Exercise inputs →

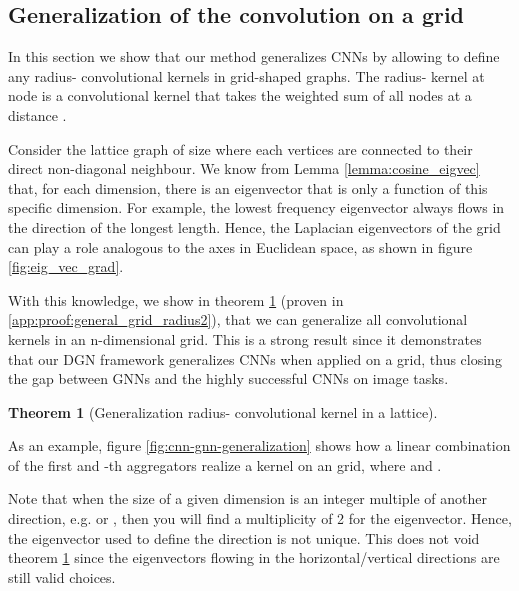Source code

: \documentclass{article} \usepackage{arxiv,times}
\newtheorem{theorem}{Theorem}[section]
\begin{document}
\subsection{Generalization of the convolution on a grid} \label{sec:generalization_cnn}

In this section we show that our method generalizes CNNs by allowing to define any radius- convolutional kernels in grid-shaped graphs. The radius- kernel at node  is a convolutional kernel that takes the weighted sum of all nodes  at a distance .

Consider the lattice graph  of size  where each vertices are connected to their direct non-diagonal neighbour. We know from Lemma \ref{lemma:cosine_eigvec} that, for each dimension, there is an eigenvector that is only a function of this specific dimension. For example, the lowest frequency eigenvector  always flows in the direction of the longest length. Hence, the Laplacian eigenvectors of the grid can play a role analogous to the axes in Euclidean space, as shown in figure \ref{fig:eig_vec_grad}. 

With this knowledge, we show in theorem \ref{th:general_grid_radius2} (proven in \ref{app:proof:general_grid_radius2}), that we can generalize all convolutional kernels in an n-dimensional grid.
This is a strong result since it demonstrates that our DGN framework generalizes CNNs when applied on a grid, thus closing the gap between GNNs and the highly successful CNNs on image tasks.


\begin{theorem}[Generalization radius- convolutional kernel in a lattice]
\label{th:general_grid_radius2}
\end{theorem}


As an example, figure \ref{fig:cnn-gnn-generalization} shows how a linear combination of the first and -th aggregators  realize a kernel on an  grid, where  and .

Note that when the size of a given dimension is an integer multiple of another direction, e.g.  or , then you will find a multiplicity of 2 for the  eigenvector. Hence, the eigenvector used to define the direction is not unique. This does not void theorem \ref{th:general_grid_radius2} since the eigenvectors flowing in the horizontal/vertical directions are still valid choices.
\end{document}
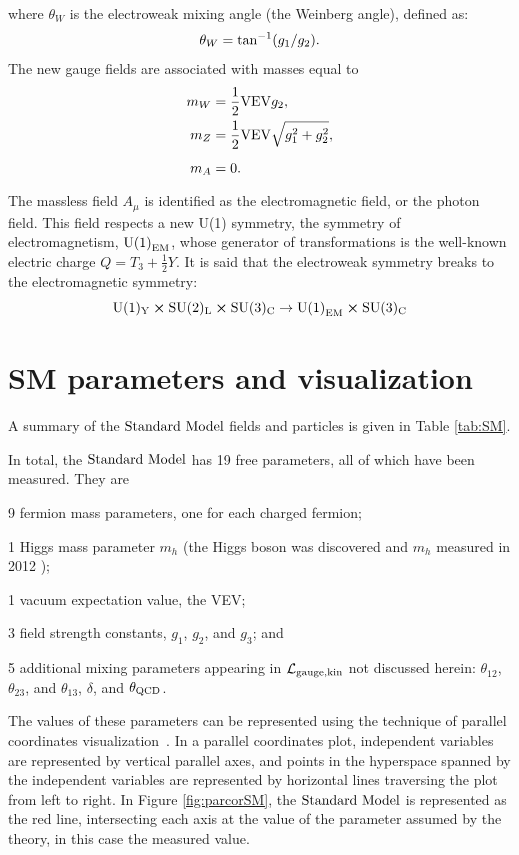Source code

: where $\theta_W$ is the electroweak mixing angle (the Weinberg angle), defined as:
\begin{equation}
\theta_{W}={\rm tan}^{-1}(g_1/g_2).
\end{equation}
The new gauge fields are associated with masses equal to
\begin{align}
\vps m_{W} &= \frac{1}{2}{\rm VEV}g_{2}, \\
\vps m_{Z} &= \frac{1}{2}{\rm VEV}\sqrt{g_{1}^{2}+g_{2}^{2}},\\
\vps m_{A} &= 0.
\end{align}
The massless field $A_{\mu}$ is identified as the electromagnetic field, or the photon field. This field respects a new U(1) symmetry, the symmetry of electromagnetism, ${\rm U(1)}_{\rm EM}$, whose generator of transformations is the well-known electric charge $Q=T_3+\frac{1}{2}Y$. It is said that the electroweak symmetry breaks to the electromagnetic symmetry:
\begin{equation}
\rm U(1)_{Y}\cross\rm SU(2)_{L}\cross\rm SU(3)_{C}\rightarrow{\rm U(1)}_{\rm EM}\cross\rm SU(3)_{C}
\end{equation}

\section{SM parameters and visualization}
\label{sec:parcor}
A summary of the $\text{Standard\ Model}$ fields and particles is given in Table \ref{tab:SM}.  

In total, the $\text{Standard\ Model}$ has 19 free parameters, all of which have been measured. They are
\begin{itemize}
\item{9 fermion mass parameters, one for each charged fermion;}
\item{1 Higgs mass parameter $m_h$ (the Higgs boson was discovered and $m_h$ measured in 2012 \cite{Chatrchyan:2012xdj}); 
\item 1 vacuum expectation value, the VEV;}
\item{3 field strength constants, $g_1$, $g_2$, and $g_3$}; and
\item{5 additional mixing parameters appearing in $\mathcal{L}_{\rm gauge, kin}$ not discussed herein: $\theta_{12}$, $\theta_{23}$, and $\theta_{13}$, $\delta$, and $\theta_{\rm QCD}$.}
\end{itemize}
The values of these parameters can be represented using the technique of parallel coordinates visualization~\cite{bib:parcor}. In a parallel coordinates plot, independent variables are represented by vertical parallel axes, and points in the hyperspace spanned by the independent variables are represented by horizontal lines traversing the plot from left to right. In Figure \ref{fig:parcorSM}, the $\text{Standard\ Model}$ is represented as the red line, intersecting each axis at the value of the parameter assumed by the theory, in this case the measured value.  

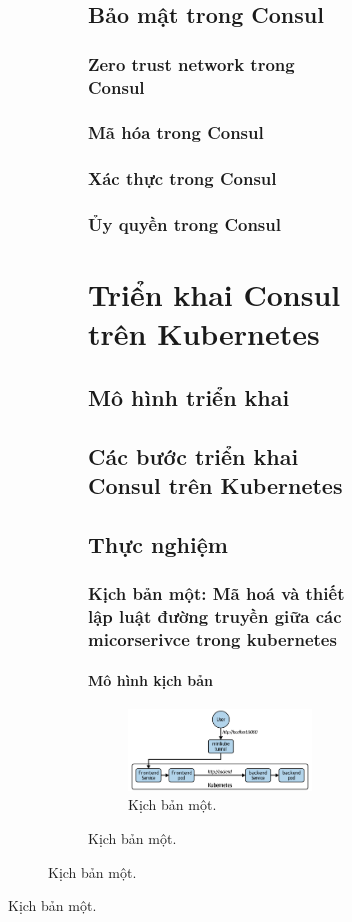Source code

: \documentclass[12pt,a4paper]{report}
\begin{document}
\begin{figure}[h]
\begin{figure}[h]
\begin{figure}[h]
	\hspace{0.3cm}{Cuốn sách này tập trung vào các tính năng service mesh của Consul, nhưng bạn có thể truy cập tài liệu của Consul để tìm hiểu thêm về các tính năng khác của nó.}
	\section{Bảo mật trong Consul}
	\subsection{Zero trust network trong Consul}
	\subsection{Mã hóa trong Consul}
	\subsection{Xác thực trong Consul}
	\subsection{Ủy quyền trong Consul}
	\chapter{Triển khai Consul trên Kubernetes}
	\section{Mô hình triển khai}
	\section{Các bước triển khai Consul trên Kubernetes}
	\section{Thực nghiệm}
	\subsection{Kịch bản một: Mã hoá và thiết lập luật đường truyền giữa các micorserivce trong kubernetes}
	\subsubsection{Mô hình kịch bản}
	 \begin{figure}[h]
		\centering
		\includegraphics[width=0.7\linewidth]{Pics/kb1}
		\caption{\label{fig:kb1} Kịch bản một.}
		\label{fig:kb1}
	\end{figure}
	

\end{figure}
\end{figure}
\end{figure}
\end{document}
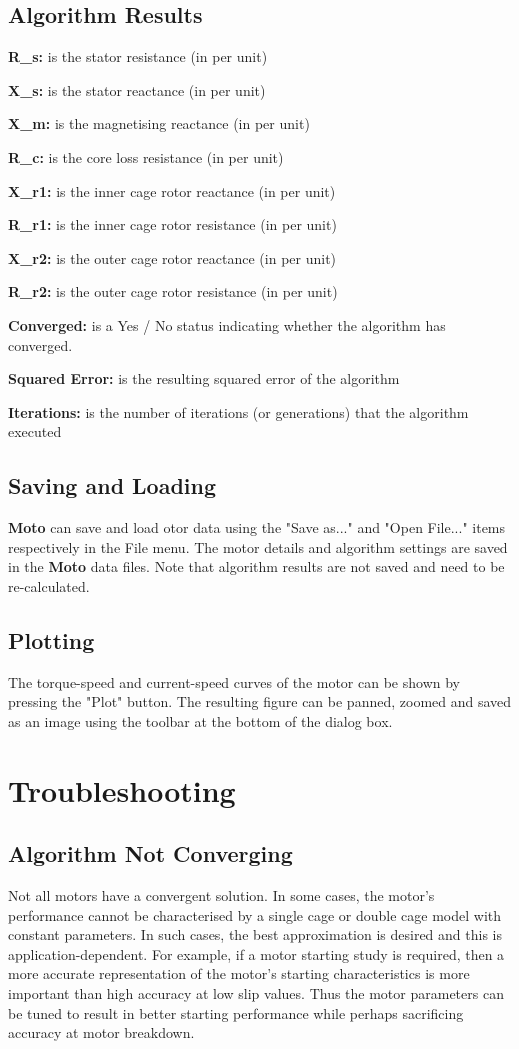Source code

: \documentclass{article}
\begin{document}
\subsection{Algorithm Results}

\textbf{R\_s:} is the stator resistance (in per unit)

\textbf{X\_s:} is the stator reactance (in per unit)

\textbf{X\_m:} is the magnetising reactance (in per unit)

\textbf{R\_c:} is the core loss resistance (in per unit)

\textbf{X\_r1:} is the inner cage rotor reactance (in per unit)

\textbf{R\_r1:} is the inner cage rotor resistance (in per unit)

\textbf{X\_r2:} is the outer cage rotor reactance (in per unit)

\textbf{R\_r2:} is the outer cage rotor resistance (in per unit)

\textbf{Converged:} is a Yes / No status indicating whether the algorithm has converged.

\textbf{Squared Error:} is the resulting squared error of the algorithm

\textbf{Iterations:} is the number of iterations (or generations) that the algorithm executed

\subsection{Saving and Loading}
\textbf{Moto} can save and load otor data using the "Save as..." and "Open File..." items respectively in the File menu. The motor details and algorithm settings are saved in the \textbf{Moto} data files. Note that algorithm results are not saved and need to be re-calculated.

\subsection{Plotting}
The torque-speed and current-speed curves of the motor can be shown by pressing the "Plot" button. The resulting figure can be panned, zoomed and saved as an image using the toolbar at the bottom of the dialog box.

\newpage
\section{Troubleshooting}
\subsection{Algorithm Not Converging}
Not all motors have a convergent solution. In some cases, the motor's performance cannot be characterised by a single cage or double cage model with constant parameters. In such cases, the best approximation is desired and this is application-dependent. For example, if a motor starting study is required, then a more accurate representation of the motor's starting characteristics is more important than high accuracy at low slip values. Thus the motor parameters can be tuned to result in better starting performance while perhaps sacrificing accuracy at motor breakdown. 
\end{document}
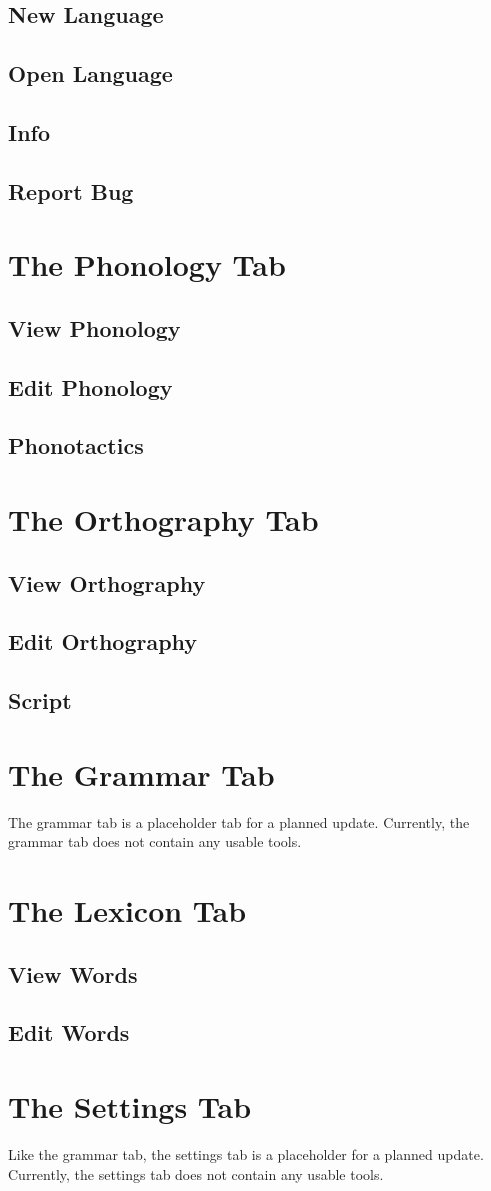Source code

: \documentclass{report}
\begin{document}
	\section{New Language}
	\section{Open Language}
	\section{Info}
	\section{Report Bug}
	
	\chapter{The Phonology Tab}
	\section{View Phonology}
	\section{Edit Phonology}
	\section{Phonotactics}
	
	\chapter{The Orthography Tab}
	\section{View Orthography}
	\section{Edit Orthography}
	\section{Script}
	
	\chapter{The Grammar Tab}
	The grammar tab is a placeholder tab for a planned update. Currently, the grammar tab
	does not contain any usable tools.
	
	\chapter{The Lexicon Tab}
	\section{View Words}
	\section{Edit Words}
	
	\chapter{The Settings Tab}
	Like the grammar tab, the settings tab is a placeholder for a planned update. Currently,
	the settings tab does not contain any usable tools.
	
\end{document}
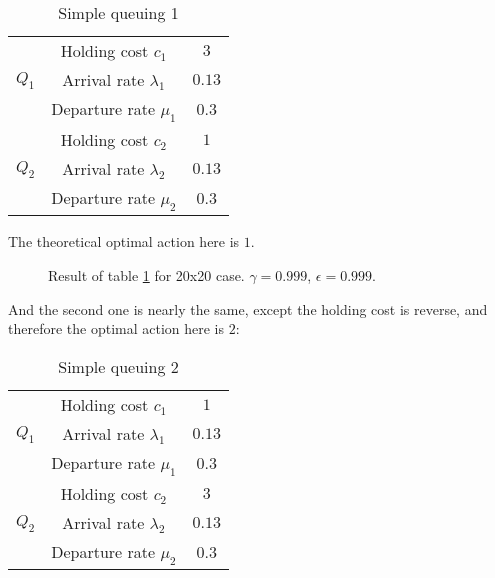 \documentclass[
  a4paper, xcolor = usenames,dvipsnames]{article}
\begin{document}
\begin{table}[ht]
\caption{Simple queuing 1}
\begin{center}
\begin{tabular}{c c c}
    \hline
    \multirow{3}{*}{$Q_{1}$} & Holding cost $c_{1}$ & $3$ \\
    & Arrival rate $\lambda_{1}$ & $0.13$ \\
    & Departure rate $\mu_{1}$ & $0.3$ \\
    \cline{2-3}
    \multirow{3}{*}{$Q_{2}$} & Holding cost $c_{2}$ & $1$ \\
    & Arrival rate $\lambda_{2}$ & $0.13$ \\
    & Departure rate $\mu_{2}$ & $0.3$ \\    
    \hline
\end{tabular}
\end{center}
\label{tab:simple-queuing-1}
\end{table}

The theoretical optimal action here is \(1\).



\begin{figure}

{\centering {}

}

\caption{Result of table \ref{tab:simple-queuing-1} for 20x20 case. \(\gamma = 0.999\), \(\epsilon = 0.999\).}\label{fig:20x20-simple-queuing-1}
\end{figure}

And the second one is nearly the same, except the holding cost is reverse, and therefore the optimal action here is \(2\):

\begin{table}[ht]
\caption{Simple queuing 2}
\begin{center}
\begin{tabular}{c c c}
    \hline
    \multirow{3}{*}{$Q_{1}$} & Holding cost $c_{1}$ & $1$ \\
    & Arrival rate $\lambda_{1}$ & $0.13$ \\
    & Departure rate $\mu_{1}$ & $0.3$ \\
    \cline{2-3}
    \multirow{3}{*}{$Q_{2}$} & Holding cost $c_{2}$ & $3$ \\
    & Arrival rate $\lambda_{2}$ & $0.13$ \\
    & Departure rate $\mu_{2}$ & $0.3$ \\    
    \hline
\end{tabular}
\end{center}
\label{tab:simple-queuing-2}
\end{table}
\end{document}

What to produce → Copy out each line from the listing that contains the string "image".

Solution for this exercise →
This is a strong result since it demonstrates that our DGN framework generalizes CNNs when applied on a grid, thus closing the gap between GNNs and the highly successful CNNs on image tasks.
The torque-speed and current-speed curves of the motor can be shown by pressing the "Plot" button. The resulting figure can be panned, zoomed and saved as an image using the toolbar at the bottom of the dialog box.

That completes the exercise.